[Data Boundary: Start]

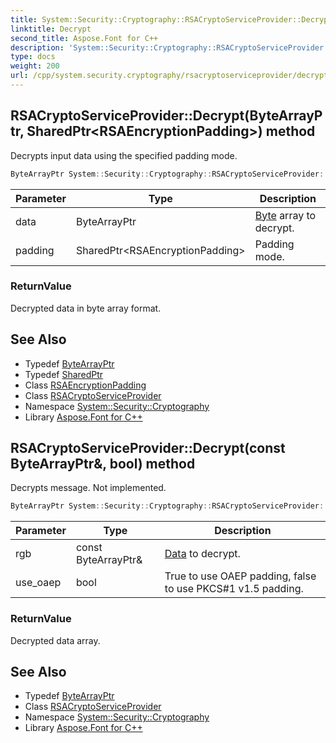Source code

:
 ```yaml
---
title: System::Security::Cryptography::RSACryptoServiceProvider::Decrypt method
linktitle: Decrypt
second_title: Aspose.Font for C++
description: 'System::Security::Cryptography::RSACryptoServiceProvider::Decrypt method. Decrypts input data using the specified padding mode in C++.'
type: docs
weight: 200
url: /cpp/system.security.cryptography/rsacryptoserviceprovider/decrypt/
---
```

## RSACryptoServiceProvider::Decrypt(ByteArrayPtr, SharedPtr\<RSAEncryptionPadding\>) method


Decrypts input data using the specified padding mode.

```cpp
ByteArrayPtr System::Security::Cryptography::RSACryptoServiceProvider::Decrypt(ByteArrayPtr data, SharedPtr<RSAEncryptionPadding> padding) override
```


| Parameter | Type | Description |
| --- | --- | --- |
| data | ByteArrayPtr | [Byte](../../../system/byte/) array to decrypt. |
| padding | SharedPtr\<RSAEncryptionPadding\> | Padding mode. |

### ReturnValue

Decrypted data in byte array format.

## See Also

* Typedef [ByteArrayPtr](../../../system/bytearrayptr/)
* Typedef [SharedPtr](../../../system/sharedptr/)
* Class [RSAEncryptionPadding](../../rsaencryptionpadding/)
* Class [RSACryptoServiceProvider](../)
* Namespace [System::Security::Cryptography](../../)
* Library [Aspose.Font for C++](../../../)
## RSACryptoServiceProvider::Decrypt(const ByteArrayPtr\&, bool) method


Decrypts message. Not implemented.

```cpp
ByteArrayPtr System::Security::Cryptography::RSACryptoServiceProvider::Decrypt(const ByteArrayPtr &rgb, bool use_oaep)
```


| Parameter | Type | Description |
| --- | --- | --- |
| rgb | const ByteArrayPtr\& | [Data](../../../system.data/) to decrypt. |
| use_oaep | bool | True to use OAEP padding, false to use PKCS#1 v1.5 padding. |

### ReturnValue

Decrypted data array.

## See Also

* Typedef [ByteArrayPtr](../../../system/bytearrayptr/)
* Class [RSACryptoServiceProvider](../)
* Namespace [System::Security::Cryptography](../../)
* Library [Aspose.Font for C++](../../../)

[Data Boundary: End]

## Activity
Could you copy each line above exactly as written, minus any pictures?

## Output for this exercise
Source code

:
 ```yaml
---
title: System::Security::Cryptography::RSACryptoServiceProvider::Decrypt method
linktitle: Decrypt
second_title: Aspose.Font for C++
description: 'System::Security::Cryptography::RSACryptoServiceProvider::Decrypt method. Decrypts input data using the specified padding mode in C++.'
type: docs
weight: 200
url: /cpp/system.security.cryptography/rsacryptoserviceprovider/decrypt/
---
```

## RSACryptoServiceProvider::Decrypt(ByteArrayPtr, SharedPtr\<RSAEncryptionPadding\>) method


Decrypts input data using the specified padding mode.

```cpp
ByteArrayPtr System::Security::Cryptography::RSACryptoServiceProvider::Decrypt(ByteArrayPtr data, SharedPtr<RSAEncryptionPadding> padding) override
```


| Parameter | Type | Description |
| --- | --- | --- |
| data | ByteArrayPtr | [Byte](../../../system/byte/) array to decrypt. |
| padding | SharedPtr\<RSAEncryptionPadding\> | Padding mode. |

### ReturnValue

Decrypted data in byte array format.

## See Also

* Typedef [ByteArrayPtr](../../../system/bytearrayptr/)
* Typedef [SharedPtr](../../../system/sharedptr/)
* Class [RSAEncryptionPadding](../../rsaencryptionpadding/)
* Class [RSACryptoServiceProvider](../)
* Namespace [System::Security::Cryptography](../../)
* Library [Aspose.Font for C++](../../../)
## RSACryptoServiceProvider::Decrypt(const ByteArrayPtr\&, bool) method


Decrypts message. Not implemented.

```cpp
ByteArrayPtr System::Security::Cryptography::RSACryptoServiceProvider::Decrypt(const ByteArrayPtr &rgb, bool use_oaep)
```


| Parameter | Type | Description |
| --- | --- | --- |
| rgb | const ByteArrayPtr\& | [Data](../../../system.data/) to decrypt. |
| use_oaep | bool | True to use OAEP padding, false to use PKCS#1 v1.5 padding. |

### ReturnValue

Decrypted data array.

## See Also

* Typedef [ByteArrayPtr](../../../system/bytearrayptr/)
* Class [RSACryptoServiceProvider](../)
* Namespace [System::Security::Cryptography](../../)
* Library [Aspose.Font for C++](../../../)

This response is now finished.